Goawk Versions Save

A POSIX-compliant AWK interpreter written in Go, with CSV support

v1.20.0

1 year ago

New features and bug fixes (thanks @paulapatience for the reports):

Minor changes:

v1.19.0

1 year ago

Notable changes in this release:

Resolve types using topological sort to avoid O(N^2) worst case during parsing
Ignore UTF-8 BOM at start of CSV files (this is often added by the likes of Excel)
Interpret escapes in -v and var=value arguments: https://github.com/benhoyt/goawk/pull/132 and https://github.com/benhoyt/goawk/pull/134
Make regexes match multi-line strings like other AWKs
Add support for hex and hex floating point number conversions

In other news, check out awk-demo, an amazing "old skool demo" written in AWK by @patsie75. It now works under GoAWK, at least on Linux. Clone that repo and run it with awk=goawk ./demo.sh!

Thanks to @ko1nksm for several bug reports.

See full list of commits since v1.18.0.

v1.18.0

2 years ago

Relatively minor release with the following changes:

Test on Go 1.18 and update the minimum Go and CI-tested version from 1.13 to 1.14.
Wire up stdin in system() and don't buffer stdout in goawk command if stdout is a terminal so that you can now play Tetris with GoAWK. :-)
Wire up ctx through system() for ExecuteContext.
Various test and documentation improvements, including a comparison to csvkit in the CSV docs, updating CSV benchmarks to avoid huge.csv, and adding explicit tests using ASCII and Unicode unit and record separators.
Repo cleanup: moved the awkgo directory and code to a branch and removed it in the master branch; removed the unnecessary examples directory.

See the list of commits.

v1.17.1

2 years ago

Minor test fixes, no change in functionality:

v1.17.0

2 years ago

Now with proper CSV input and output support! For example, a simple example showing CSV input parsing and the new @"named-field" syntax:

$ goawk -i csv -H '{ print @"Abbreviation" }' testdata/csv/states.csv
AL
AK
AZ
...

Read the full documentation.

This feature was sponsored by the library of the University of Antwerp -- many thanks!

v1.16.0

2 years ago

Add interp.New ... Execute API to speed up and reduce allocations when executing the same program multiple times. https://github.com/benhoyt/goawk/pull/100
Add ExecuteContext API to support timeout and cancellation. https://github.com/benhoyt/goawk/pull/103
Optimized string concatenation when concatenating more than two strings, for example x = "a" "," "b". https://github.com/benhoyt/goawk/pull/99
Reduce allocations in a few other places, such as print, printf, sprintf(), and field parsing. https://github.com/benhoyt/goawk/pull/102
Add proper Go 1.18 fuzzing support for fuzzing the AWK source and input. https://github.com/benhoyt/goawk/pull/103

v1.15.0

2 years ago

This release adds no new features. It's a significant performance improvement due to switching the internals of the interpreter from a tree-walking interpreter to a bytecode compiler with a virtual machine interpreter.

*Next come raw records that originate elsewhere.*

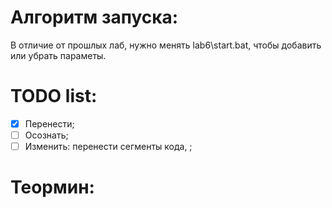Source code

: # Алгоритм запуска:
В отличие от прошлых лаб, нужно менять lab6\start.bat, чтобы добавить или убрать параметы.

# TODO list:
- [x] Перенести;
- [ ] Осознать;
- [ ] Изменить:
перенести сегменты кода,
;

# Теормин:
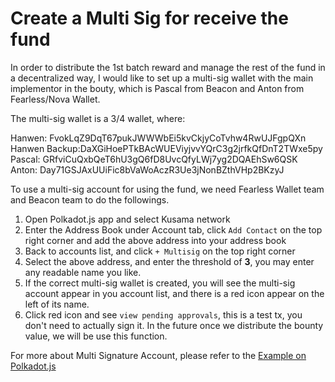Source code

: # Create a Multi Sig for receive the fund

In order to distribute the 1st batch reward and manage the rest of the fund in a decentralized way, I would like to set up a multi-sig wallet with the main implementor in the bouty, which is Pascal from Beacon and Anton from Fearless/Nova Wallet.

The multi-sig wallet is a 3/4 wallet, where:

Hanwen: FvokLqZ9DqT67pukJWWWbEi5kvCkjyCoTvhw4RwUJFgpQXn
Hanwen Backup:DaXGiHoePTkBAcWUEViyjvvYQrC3g2jrfkQfDnT2TWxe5py
Pascal: GRfviCuQxbQeT6hU3gQ6fD8UvcQfyLWj7yg2DQAEhSw6QSK
Anton: Day71GSJAxUUiFic8bVaWoAczR3Ue3jNonBZthVHp2BKzyJ


To use a multi-sig account for using the fund, we need Fearless Wallet team and Beacon team to do the followings.

1. Open Polkadot.js app and select Kusama network
2. Enter the Address Book under Account tab, click `Add Contact` on the top right corner and add the above address into your address book
3. Back to accounts list, and click `+ Multisig` on the top right corner
4. Select the above address, and enter the threshold of **3**, you may enter any readable name you like.
5. If the correct multi-sig wallet is created, you will see the multi-sig account appear in you account list, and there is a red icon appear on the left of its name.
6. Click red icon and see `view pending approvals`, this is a test tx, you don't need to actually sign it. In the future once we distribute the bounty value, we will be use this function.

For more about Multi Signature Account, please refer to the [Example on Polkadot.js](https://wiki.polkadot.network/docs/learn-accounts#generating-addresses-of-multi-signature-accounts)

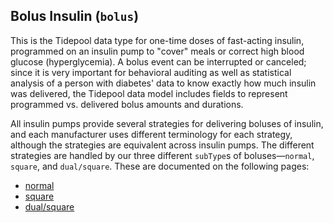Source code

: ## Bolus Insulin (`bolus`)

This is the Tidepool data type for one-time doses of fast-acting insulin, programmed on an insulin pump to "cover" meals or correct high blood glucose (hyperglycemia). A bolus event can be interrupted or canceled; since it is very important for behavioral auditing as well as statistical analysis of a person with diabetes' data to know exactly how much insulin was delivered, the Tidepool data model includes fields to represent programmed vs. delivered bolus amounts and durations.

All insulin pumps provide several strategies for delivering boluses of insulin, and each manufacturer uses different terminology for each strategy, although the strategies are equivalent across insulin pumps. The different strategies are handled by our three different `subType`s of boluses—`normal`, `square`, and `dual/square`. These are documented on the following pages:
<!-- end intro -->

- [normal](./normal.md)
- [square](./square.md)
- [dual/square](./dual-square.md)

Results show that it's 18% faster overall on microbenchmarks, 13% on more real-world benchmarks. It should be fully backwards compatible -- please file an issue if you find a regression!

Read the details here.

v1.14.0

2 years ago

This reverts the feature from v1.11.0 which changed the builtin functions length, substr, index, and match to use character indexes instead of byte indexes (as per the POSIX spec). The reason is because it changed those functions from O(1) to O(N), which created "accidentally quadratic" behavior in scripts that expected these functions to be O(1).

For example, @xonixx's grok.awk script on a relatively large JSON input file took about 1s in bytes mode (goawk -b), but 8 minutes (!) in the new unicode char default mode. That's extremely problematic.

Like v1.11.0, this release is again a small breaking change, but once again shouldn't affect many scripts (it will again only affect scripts that use constant indexes for substr on non-ASCII strings). I hope not many people are using interp.Config.Bytes or the goawk -b option yet, as those are gone again. Seeing v1.11.0 was only introduced a few weeks ago, I think it's worth the breakage for a performance problem of this magnitude.

Fixes https://github.com/benhoyt/goawk/issues/93: "Major speed regression for gron.awk in goawk 1.11.0+".

v1.13.0

2 years ago

Support RS being multiple characters and regular expressions RS (#86), allowing significantly more powerful text processing. This is a Gawk extension to POSIX, which says, "If RS contains more than one character, the results are unspecified."

v1.12.0

2 years ago

This release adds support for "getline lvalue" forms. See #85.